L'area di Savona, storicamente legata al Piemonte, è considerata il luogo ideale per avviare progetti comuni. La cooperazione tra territori e gli scambi continui oltre i confini amministrativi sono la chiave per lo sviluppo. Questo porterà a crescita, lavoro e innovazione. La Liguria e il Piemonte, insieme alla Lombardia e alla Valle d'Aosta, rappresentano alcune delle aree più ricche d'Europa.
Queste regioni vantano un PIL rilevante. Hanno prospettive di crescita significative e un'alta qualità della vita. Qualsiasi soluzione che incentivi la collaborazione tra queste realtà deve essere promossa attivamente. Si auspica la creazione di un'unica macroregione. Questa potrebbe diventare il luogo migliore dove vivere in Europa, grazie alle sue potenzialità.

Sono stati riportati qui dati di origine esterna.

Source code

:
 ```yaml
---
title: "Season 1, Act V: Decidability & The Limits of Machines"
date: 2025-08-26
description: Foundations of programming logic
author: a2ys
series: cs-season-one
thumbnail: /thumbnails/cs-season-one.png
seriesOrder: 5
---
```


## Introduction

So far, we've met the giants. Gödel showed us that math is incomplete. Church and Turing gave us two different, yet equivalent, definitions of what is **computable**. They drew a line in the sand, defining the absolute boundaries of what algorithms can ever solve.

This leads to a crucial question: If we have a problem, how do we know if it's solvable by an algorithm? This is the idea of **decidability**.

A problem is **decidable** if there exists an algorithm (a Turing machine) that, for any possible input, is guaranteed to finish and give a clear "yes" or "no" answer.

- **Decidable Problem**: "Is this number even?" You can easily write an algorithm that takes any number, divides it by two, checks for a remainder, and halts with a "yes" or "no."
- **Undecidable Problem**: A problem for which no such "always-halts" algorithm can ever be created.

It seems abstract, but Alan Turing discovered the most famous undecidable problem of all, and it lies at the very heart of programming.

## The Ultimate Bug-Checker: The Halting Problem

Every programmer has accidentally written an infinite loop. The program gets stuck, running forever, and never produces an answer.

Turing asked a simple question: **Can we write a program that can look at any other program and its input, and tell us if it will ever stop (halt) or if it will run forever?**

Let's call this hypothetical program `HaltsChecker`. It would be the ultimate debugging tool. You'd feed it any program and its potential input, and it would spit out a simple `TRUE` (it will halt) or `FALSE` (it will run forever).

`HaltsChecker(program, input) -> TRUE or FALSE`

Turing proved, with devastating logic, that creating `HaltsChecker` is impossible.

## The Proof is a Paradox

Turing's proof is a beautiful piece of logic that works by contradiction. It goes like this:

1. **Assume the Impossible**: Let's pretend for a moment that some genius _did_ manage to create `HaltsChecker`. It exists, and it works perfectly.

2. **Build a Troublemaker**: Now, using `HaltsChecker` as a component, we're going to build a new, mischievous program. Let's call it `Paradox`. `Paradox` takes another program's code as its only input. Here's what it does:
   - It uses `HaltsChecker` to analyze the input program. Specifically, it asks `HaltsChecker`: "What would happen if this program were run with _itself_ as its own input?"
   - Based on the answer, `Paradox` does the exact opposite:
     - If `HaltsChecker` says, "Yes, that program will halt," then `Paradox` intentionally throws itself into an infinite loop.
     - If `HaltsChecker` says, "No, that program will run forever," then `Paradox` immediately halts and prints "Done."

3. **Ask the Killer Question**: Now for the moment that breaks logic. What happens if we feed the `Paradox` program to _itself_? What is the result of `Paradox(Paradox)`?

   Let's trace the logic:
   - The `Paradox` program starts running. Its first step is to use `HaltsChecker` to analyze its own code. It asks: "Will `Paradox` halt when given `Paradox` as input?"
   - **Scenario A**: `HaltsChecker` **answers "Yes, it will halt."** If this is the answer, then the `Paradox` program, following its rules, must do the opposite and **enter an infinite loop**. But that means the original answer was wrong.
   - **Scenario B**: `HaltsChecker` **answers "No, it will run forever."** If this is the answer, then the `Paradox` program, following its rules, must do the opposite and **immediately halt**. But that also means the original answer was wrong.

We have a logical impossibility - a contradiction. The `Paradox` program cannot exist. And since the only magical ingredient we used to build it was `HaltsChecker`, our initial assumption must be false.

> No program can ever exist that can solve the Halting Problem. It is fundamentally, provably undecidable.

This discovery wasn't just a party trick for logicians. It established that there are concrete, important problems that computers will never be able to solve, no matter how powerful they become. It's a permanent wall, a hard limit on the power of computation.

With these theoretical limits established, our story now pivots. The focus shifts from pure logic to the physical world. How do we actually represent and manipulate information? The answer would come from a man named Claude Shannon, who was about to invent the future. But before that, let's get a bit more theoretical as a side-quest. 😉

Corridoi europei e sinergie logistiche
Il governatore piemontese Alberto Cirio ha ribadito l'importanza strategica di questa unione. Il Nord Ovest sta crescendo più del Nord Est. Questa crescita è strettamente legata all'avanzamento dei lavori dei corridoi europei. Si tratta dei corridoi Nord-Sud ed Est-Ovest. Su questi viaggeranno tutte le merci d'Europa. Essi si incrociano proprio in Piemonte, al confine con Liguria e Lombardia.
Quest'area è considerata il cuore logistico dell'Europa. Per questo motivo, è fondamentale aumentare le sinergie. Il Piemonte sta portando avanti la richiesta di entrare nella governance dell'Autorità di sistema portuale del Mar Ligure Occidentale. È in fase di definizione una legge. Un emendamento, in accordo con il governo, individuerà le modalità di partecipazione. Queste modalità sono ritenute strategiche per lo sviluppo del Nord Ovest e dei territori coinvolti.
Gli assessori piemontesi alla Logistica, Enrico Bussalino, e ai Trasporti, Marco Gabusi, hanno sottolineato come la collaborazione sia un elemento chiave. L'obiettivo è rafforzare la posizione del Nord Ovest nel panorama logistico europeo. L'integrazione tra porti e retroporti è vista come un'opportunità unica. Permetterà di attrarre nuovi investimenti e di creare posti di lavoro qualificati. La visione è quella di un'unica grande area di sviluppo.
Un futuro di cooperazione per il Nord Italia
La collaborazione tra Liguria e Piemonte per la governance dei porti di Genova e Savona-Vado rappresenta un passo avanti significativo. L'intesa mira a creare un polo logistico integrato di rilevanza europea. Si punta a sfruttare al meglio la posizione geografica strategica del Nord Ovest italiano. La vicinanza con la Francia e la Svizzera, unita all'accesso al Mar Mediterraneo, rende questa area particolarmente attrattiva.
L'impegno congiunto delle due regioni è volto a semplificare le procedure. Si vuole migliorare l'efficienza dei trasporti e delle operazioni portuali. L'obiettivo è rendere i porti liguri ancora più competitivi a livello internazionale. La presenza di un rappresentante piemontese nel CDA dell'Autorità di Sistema Portuale garantirà una visione più ampia. Considererà le esigenze dell'entroterra e le potenzialità di sviluppo delle aree retroportuali.
La cooperazione non si limiterà alla gestione dei porti. Si estenderà anche allo sviluppo delle infrastrutture di collegamento. Si parla di strade, ferrovie e reti digitali. Questo renderà più agevole il movimento delle merci. Migliorerà l'intermodalità e ridurrà i tempi di consegna. L'iniziativa è un esempio di come la collaborazione tra regioni possa portare benefici concreti. Migliora la competitività del sistema Paese e crea nuove opportunità per i cittadini.